Bear in mind that US debt is already $19+ trillion and climbing. The CBO sees at least another $10 trillion in debt in the coming years, and projects that the US budget deficit will increase every single year.
The evidence is already so clear.
Military retirement spending rose by 8.7% last year. Medicare costs were up 10%. Certain government employee benefit programs rose by 17%.
Overall mandatory outlays rose on average by 6.6%, three times faster than US GDP.
So essentially the US government’s spending growth is far outpacing US economic growth.
It doesn’t take a rocket scientist to see how dangerous this is.
The ideas that debt must someday be repaid, and that it can’t keep growing faster than the underlying income that will service it, are quaint notions that have no relevance it this day of brilliant central bankers and economic planners.
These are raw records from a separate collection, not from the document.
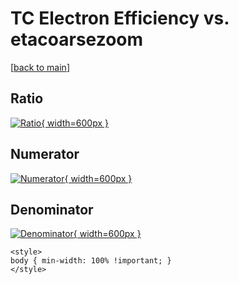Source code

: # TC Electron Efficiency vs. etacoarsezoom

[[back to main](./)]



## Ratio

[![Ratio](../mtv/var/TC_11_eff_etacoarsezoom.png){ width=600px }](../mtv/var/TC_11_eff_etacoarsezoom.pdf)

## Numerator

[![Numerator](../mtv/num/TC_11_eff_etacoarsezoom_num0.png){ width=600px }](../mtv/num/TC_11_eff_etacoarsezoom_num0.pdf)

## Denominator

[![Denominator](../mtv/den/TC_11_eff_etacoarsezoom_den.png){ width=600px }](../mtv/den/TC_11_eff_etacoarsezoom_den.pdf)


``` {=html}
<style>
body { min-width: 100% !important; }
</style>
```

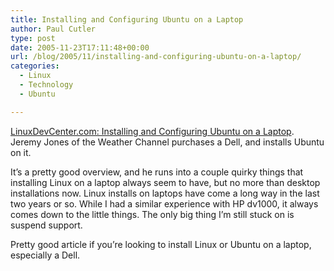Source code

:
```yaml
---
title: Installing and Configuring Ubuntu on a Laptop
author: Paul Cutler
type: post
date: 2005-11-23T17:11:48+00:00
url: /blog/2005/11/installing-and-configuring-ubuntu-on-a-laptop/
categories:
  - Linux
  - Technology
  - Ubuntu

---
```

[LinuxDevCenter.com: Installing and Configuring Ubuntu on a Laptop][1]. Jeremy Jones of the Weather Channel purchases a Dell, and installs Ubuntu on it.

It&#8217;s a pretty good overview, and he runs into a couple quirky things that installing Linux on a laptop always seem to have, but no more than desktop installations now. Linux installs on laptops have come a long way in the last two years or so. While I had a similar experience with HP dv1000, it always comes down to the little things. The only big thing I&#8217;m still stuck on is suspend support.

Pretty good article if you&#8217;re looking to install Linux or Ubuntu on a laptop, especially a Dell.

 [1]: http://www.linuxdevcenter.com/pub/a/linux/2005/11/17/ubuntu_laptop.html?page=1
From Simon Black at sovereignman.com:
According to Jacques Necker, everything was just fine.
The year was 1781, and Necker, France’s finance minister, had just published a report called Compte Rendu au Roi, an accounting of French public finances.
Necker’s report showed that, despite extraordinary public services and military spending, France had a net credit position of +10 million livres.
In other words, the country was in perfect fiscal health.
It turns out that Necker had cooked the books.
Rather than being 10 million on the positive side, France had racked up 520 million livres worth of debt and could no longer afford to pay interest.